◆ **Your assignment**
Given the records below, would you repeat exactly the lines that begin at the one containing "get this, though?" and end at the one containing "This curve is", inclusive?

◆ **Supplied data**
%%
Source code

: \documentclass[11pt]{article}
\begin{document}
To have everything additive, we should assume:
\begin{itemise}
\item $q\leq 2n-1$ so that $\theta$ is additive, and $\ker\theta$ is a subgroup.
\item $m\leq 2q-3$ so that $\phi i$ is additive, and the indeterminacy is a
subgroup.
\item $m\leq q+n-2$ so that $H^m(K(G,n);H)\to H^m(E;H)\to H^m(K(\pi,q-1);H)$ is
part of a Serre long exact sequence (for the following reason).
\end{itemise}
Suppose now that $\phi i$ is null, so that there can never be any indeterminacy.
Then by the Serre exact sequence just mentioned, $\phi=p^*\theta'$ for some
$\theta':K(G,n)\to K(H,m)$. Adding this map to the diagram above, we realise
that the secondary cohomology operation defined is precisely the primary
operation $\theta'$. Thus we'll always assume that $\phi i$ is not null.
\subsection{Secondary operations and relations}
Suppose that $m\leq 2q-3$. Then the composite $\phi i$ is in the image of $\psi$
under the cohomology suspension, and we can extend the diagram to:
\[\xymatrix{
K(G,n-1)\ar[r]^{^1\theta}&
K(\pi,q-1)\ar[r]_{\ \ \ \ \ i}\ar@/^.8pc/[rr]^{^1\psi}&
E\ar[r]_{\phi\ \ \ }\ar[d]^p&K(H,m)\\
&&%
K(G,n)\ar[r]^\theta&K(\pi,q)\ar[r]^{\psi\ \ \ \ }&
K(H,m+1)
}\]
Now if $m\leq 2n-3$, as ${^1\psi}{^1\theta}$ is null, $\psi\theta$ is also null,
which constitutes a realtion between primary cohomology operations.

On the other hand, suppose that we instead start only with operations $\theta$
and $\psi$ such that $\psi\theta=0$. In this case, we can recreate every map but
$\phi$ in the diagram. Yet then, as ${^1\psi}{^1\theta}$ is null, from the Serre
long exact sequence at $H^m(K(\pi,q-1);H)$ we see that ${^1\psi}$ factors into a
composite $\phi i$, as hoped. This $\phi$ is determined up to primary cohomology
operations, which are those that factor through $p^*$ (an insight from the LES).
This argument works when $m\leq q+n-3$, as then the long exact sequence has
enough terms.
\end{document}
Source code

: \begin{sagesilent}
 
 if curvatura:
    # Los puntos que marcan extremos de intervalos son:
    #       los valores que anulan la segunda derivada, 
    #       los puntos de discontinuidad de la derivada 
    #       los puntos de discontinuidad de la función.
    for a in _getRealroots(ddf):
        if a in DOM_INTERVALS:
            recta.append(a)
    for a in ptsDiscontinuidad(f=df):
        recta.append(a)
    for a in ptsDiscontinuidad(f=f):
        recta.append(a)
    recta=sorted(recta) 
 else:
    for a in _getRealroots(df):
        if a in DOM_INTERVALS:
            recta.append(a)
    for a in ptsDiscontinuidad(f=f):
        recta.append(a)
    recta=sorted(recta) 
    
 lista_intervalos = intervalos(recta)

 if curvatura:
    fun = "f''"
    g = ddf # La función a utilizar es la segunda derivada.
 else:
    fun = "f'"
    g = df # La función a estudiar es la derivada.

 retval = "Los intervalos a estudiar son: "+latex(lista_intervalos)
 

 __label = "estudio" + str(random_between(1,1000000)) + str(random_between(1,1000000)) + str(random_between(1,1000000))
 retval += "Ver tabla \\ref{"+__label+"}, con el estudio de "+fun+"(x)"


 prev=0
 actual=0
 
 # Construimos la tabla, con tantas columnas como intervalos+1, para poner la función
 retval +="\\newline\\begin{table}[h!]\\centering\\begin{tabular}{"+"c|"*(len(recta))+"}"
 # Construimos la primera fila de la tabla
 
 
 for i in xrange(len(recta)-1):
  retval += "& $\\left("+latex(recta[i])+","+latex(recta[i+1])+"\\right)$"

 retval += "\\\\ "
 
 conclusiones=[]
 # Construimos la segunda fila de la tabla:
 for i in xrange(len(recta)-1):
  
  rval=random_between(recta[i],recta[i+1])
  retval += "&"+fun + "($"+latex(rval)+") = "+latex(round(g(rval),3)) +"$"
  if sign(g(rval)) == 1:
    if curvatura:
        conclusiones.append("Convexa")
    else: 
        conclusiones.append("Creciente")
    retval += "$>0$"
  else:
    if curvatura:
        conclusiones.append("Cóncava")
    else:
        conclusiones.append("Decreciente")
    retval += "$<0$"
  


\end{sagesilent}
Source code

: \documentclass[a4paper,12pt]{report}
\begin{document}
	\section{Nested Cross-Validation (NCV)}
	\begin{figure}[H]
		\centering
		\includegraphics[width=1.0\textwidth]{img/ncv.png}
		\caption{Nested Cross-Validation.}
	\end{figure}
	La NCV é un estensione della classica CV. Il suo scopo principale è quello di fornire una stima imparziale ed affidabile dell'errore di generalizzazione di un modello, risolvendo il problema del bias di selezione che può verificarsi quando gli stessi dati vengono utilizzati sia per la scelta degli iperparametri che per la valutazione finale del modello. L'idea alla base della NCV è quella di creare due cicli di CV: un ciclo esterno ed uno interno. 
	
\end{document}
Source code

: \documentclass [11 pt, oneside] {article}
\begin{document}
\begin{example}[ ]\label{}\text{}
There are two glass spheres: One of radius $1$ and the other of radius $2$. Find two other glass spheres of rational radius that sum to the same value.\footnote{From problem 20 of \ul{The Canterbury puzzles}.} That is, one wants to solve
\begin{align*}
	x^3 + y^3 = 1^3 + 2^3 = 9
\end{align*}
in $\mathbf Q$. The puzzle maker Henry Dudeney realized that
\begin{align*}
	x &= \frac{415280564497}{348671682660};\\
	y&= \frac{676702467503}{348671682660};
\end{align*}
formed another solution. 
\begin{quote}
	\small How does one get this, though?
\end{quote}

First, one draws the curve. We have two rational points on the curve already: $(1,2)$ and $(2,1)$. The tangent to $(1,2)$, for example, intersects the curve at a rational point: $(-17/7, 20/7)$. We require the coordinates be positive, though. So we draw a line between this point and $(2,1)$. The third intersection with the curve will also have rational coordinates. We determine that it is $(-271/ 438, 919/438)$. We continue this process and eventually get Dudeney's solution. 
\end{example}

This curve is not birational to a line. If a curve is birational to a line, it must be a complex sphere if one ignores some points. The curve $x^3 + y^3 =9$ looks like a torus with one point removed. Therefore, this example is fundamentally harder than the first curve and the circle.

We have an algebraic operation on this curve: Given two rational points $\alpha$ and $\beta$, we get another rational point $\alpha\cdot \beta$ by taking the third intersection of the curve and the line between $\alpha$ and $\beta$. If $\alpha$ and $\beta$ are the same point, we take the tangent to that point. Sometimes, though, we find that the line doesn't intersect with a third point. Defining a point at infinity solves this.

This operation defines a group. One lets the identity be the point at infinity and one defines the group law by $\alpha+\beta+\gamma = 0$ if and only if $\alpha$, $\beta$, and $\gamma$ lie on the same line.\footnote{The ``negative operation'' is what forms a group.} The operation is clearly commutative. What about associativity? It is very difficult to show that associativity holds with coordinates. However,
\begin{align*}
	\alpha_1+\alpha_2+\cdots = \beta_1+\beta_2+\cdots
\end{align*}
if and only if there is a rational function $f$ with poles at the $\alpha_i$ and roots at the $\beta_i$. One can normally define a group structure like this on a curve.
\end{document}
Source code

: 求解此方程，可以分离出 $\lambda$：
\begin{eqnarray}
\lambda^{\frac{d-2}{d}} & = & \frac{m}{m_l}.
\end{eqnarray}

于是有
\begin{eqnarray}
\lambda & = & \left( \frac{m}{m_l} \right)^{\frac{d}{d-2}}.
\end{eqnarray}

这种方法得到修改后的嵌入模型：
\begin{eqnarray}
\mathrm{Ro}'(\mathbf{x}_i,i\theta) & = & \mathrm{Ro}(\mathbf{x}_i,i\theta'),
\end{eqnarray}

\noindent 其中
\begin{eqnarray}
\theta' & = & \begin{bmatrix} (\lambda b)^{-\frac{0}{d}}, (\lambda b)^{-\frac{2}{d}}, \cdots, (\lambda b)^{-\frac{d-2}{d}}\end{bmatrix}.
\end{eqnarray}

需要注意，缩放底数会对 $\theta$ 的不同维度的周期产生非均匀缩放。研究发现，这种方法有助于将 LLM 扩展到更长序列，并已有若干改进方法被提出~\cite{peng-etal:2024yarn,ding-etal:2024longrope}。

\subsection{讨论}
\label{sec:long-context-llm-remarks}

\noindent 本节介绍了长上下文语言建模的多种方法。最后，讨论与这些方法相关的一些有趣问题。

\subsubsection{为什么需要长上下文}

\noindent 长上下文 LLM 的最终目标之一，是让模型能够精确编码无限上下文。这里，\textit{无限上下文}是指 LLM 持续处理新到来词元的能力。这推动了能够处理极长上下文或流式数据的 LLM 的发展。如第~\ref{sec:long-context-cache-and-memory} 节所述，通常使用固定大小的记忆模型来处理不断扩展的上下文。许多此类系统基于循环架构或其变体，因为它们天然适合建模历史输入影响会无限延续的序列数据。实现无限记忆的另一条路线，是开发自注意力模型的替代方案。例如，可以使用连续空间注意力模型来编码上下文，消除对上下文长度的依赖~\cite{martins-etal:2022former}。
%%
◆ **The completed task**
	\small How does one get this, though?
\end{quote}

First, one draws the curve. We have two rational points on the curve already: $(1,2)$ and $(2,1)$. The tangent to $(1,2)$, for example, intersects the curve at a rational point: $(-17/7, 20/7)$. We require the coordinates be positive, though. So we draw a line between this point and $(2,1)$. The third intersection with the curve will also have rational coordinates. We determine that it is $(-271/ 438, 919/438)$. We continue this process and eventually get Dudeney's solution. 
\end{example}

This curve is not birational to a line. If a curve is birational to a line, it must be a complex sphere if one ignores some points. The curve $x^3 + y^3 =9$ looks like a torus with one point removed. Therefore, this example is fundamentally harder than the first curve and the circle.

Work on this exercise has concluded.